Compared to the First World, Southeast Asia is less pretentious, thus more natural. Though the burden of looking cool, tough or sexy is creeping in, most people haven’t gotten the hang of this. Kids, especially, are just kids. Appearing suddenly at a kindergarten window this morning, I was greeted by a joyful barrage of “Con chào ông!” Basically, “Hello, grandpa!”
Down, then, with this relentless emphasis on appearance! Without makeup, Amish women are most beautiful, and their children angelic. In Harrisburg, I watched in awe as an Amish teenager made me a turkey sandwich. Such serenity or beauty was so rare.
Almost daily, we read about feral American teens attacking some helpless person. So narcissistic and stupid, some even upload evidence of their crime. Since the pettiest fame is the only meaning they have left, they resort to pranks and unprovoked violence. Selfies get old quick.
After four black coffees, I just had an epiphany! I haven’t been canceled for going on about Albert Bourla or Rochelle Wallensky, but for being, well, not as photogenic as Nguyen Qui Duc, Phong Bui or lê thi diem thúy! What’s up with the lower case, Thúy? As for Tyga, he’s in a league by himself.
A boy just walked in with a black and white striped outfit that accentuates his slimness. He’s carrying a male purse that looks just like a vintage radio. Dangling silvery earrings frame his unsmiling, porcelain like face, so delicate. Even alone, he’s afraid to fart, I’m sure. “Golden Orchid” it says on his back.
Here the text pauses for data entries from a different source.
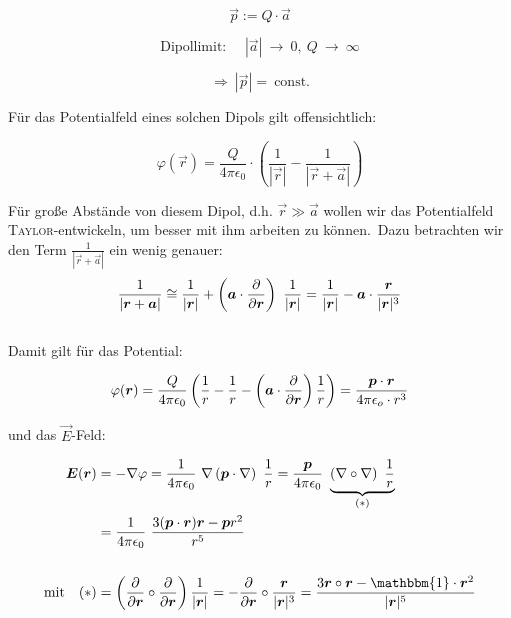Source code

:\begin{equation*}
\vec{p} := Q \cdot \vec{a}
\end{equation*}

\begin{equation*}
\text{Dipollimit: } \quad |\vec{a}| \ \rightarrow \ 0, \ Q \ \rightarrow \ \infty 
\end{equation*}

\begin{equation*}
\Rightarrow \ |\vec{p}| = \ \text{const.}
\end{equation*}

Für das Potentialfeld eines solchen Dipols gilt offensichtlich:

\begin{equation*}
\varphi(\vec{r}) = \frac{Q}{4\pi\epsilon_0}\cdot\left(\frac{1}{|\vec{r}|} - \frac{1}{|\vec{r}+\vec{a}|}\right)
\end{equation*}

Für große Abstände von diesem Dipol, d.h. $\vec{r}\gg\vec{a}$ wollen wir das Potentialfeld \textsc{Taylor}-entwickeln, um besser mit ihm arbeiten zu können.\
Dazu betrachten wir den Term $\frac{1}{|\vec{r}+\vec{a}|}$ ein wenig genauer:\\

\begin{equation*}
\frac{1}{|\vec{r}+\vec{a}|} \cong \frac{1}{|\vec{r}|} + \left(\vec{a}\cdot\pdiff{}{\vec{r}}\right) \ \frac{1}{|\vec{r}|} = \frac{1}{|\vec{r}|}-\vec{a}\cdot\frac{\vec{r}}{|\vec{r}|^3}
\end{equation*}
\ \\
Damit gilt für das Potential:

\begin{equation*}
\varphi(\bm{r})=\frac{Q}{4\pi\epsilon_0}\left(\frac{1}{r}-\frac{1}{r}-\left(\bm{a}\cdot\frac{\partial{}}{\partial{\bm{r}}}\right)\frac{1}{r}\right) = \frac{\bm{p}\cdot\bm{r}}{4\pi\epsilon_o\cdot r^3}
\end{equation*}

und das $\vec{E}$-Feld:

\begin{align*}
\vec{E}(\vec{r}) &= - \nabla \varphi = \frac{1}{4\pi\epsilon_0}\ \nabla \left(\vec{p}\cdot\nabla\right)\ \frac{1}{r} = \frac{\vec{p}}{4\pi\epsilon_0}\ \underbrace{\left(\nabla \circ \nabla\right)\ \frac{1}{r}}_{(*)}\\
&= \frac{1}{4\pi\epsilon_0}\ \frac{3(\vec{p}\cdot\vec{r})\vec{r} - \vec{p}r^2}{r^5}\\
\ \\
\text{mit}\quad (*) &= \left(\pdiff{}{\vec{r}} \circ \pdiff{}{\vec{r}}\right)\frac{1}{|\vec{r}|} = - \pdiff{}{\vec{r}}\circ\frac{\vec{r}}{|\vec{r}|^3} = \frac{3\vec{r}\circ\vec{r}-\mathbbm{1}\cdot\vec{r}^2}{|\vec{r}|^5}
\end{align*}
[Nguyen Qui Duc in Tam Đảo, as published in his New York Times obituary on 12/6/23]
[Phong Bui, editor of the Brooklyn Rail, as published in the New York Times on 11/1/15]
[lê thi diem thúy, as photographed by Random House]
[half-Vietnamese rapper, Tyga]
This reminded me of a moment at a short lived job years ago cutting grass and trimming with a sort of professional "lawn outfit". It was at a place called "Amish Acres", kind of an Amish theme park in the heart of Amish country. Touristy, it wasn't operated by the Amish.
Regardless, I'll never forget how stunningly pretty two Amish girls were when they happened to walk by on the public sidewalk adjacent to where I was trimming weeds, grass or thin air. It wasn't some lascivious moment, it was just impossible not to notice a particular beauty in basic "plainness" that I don't often see out in the devil's playground.
German model (and, later, singer for The Velvet Underground and for her own band) Nico was known as much for her extraordinary beauty as for her stern, icy, Teutonic voice. When she "wilted", she wilted with a vengeance. Unlike most formerly beautiful people, Nico never lifted a finger to try to hang onto her youthful good looks. The decades of heroin addiction and chain-smoking certainly had not helped her complexion.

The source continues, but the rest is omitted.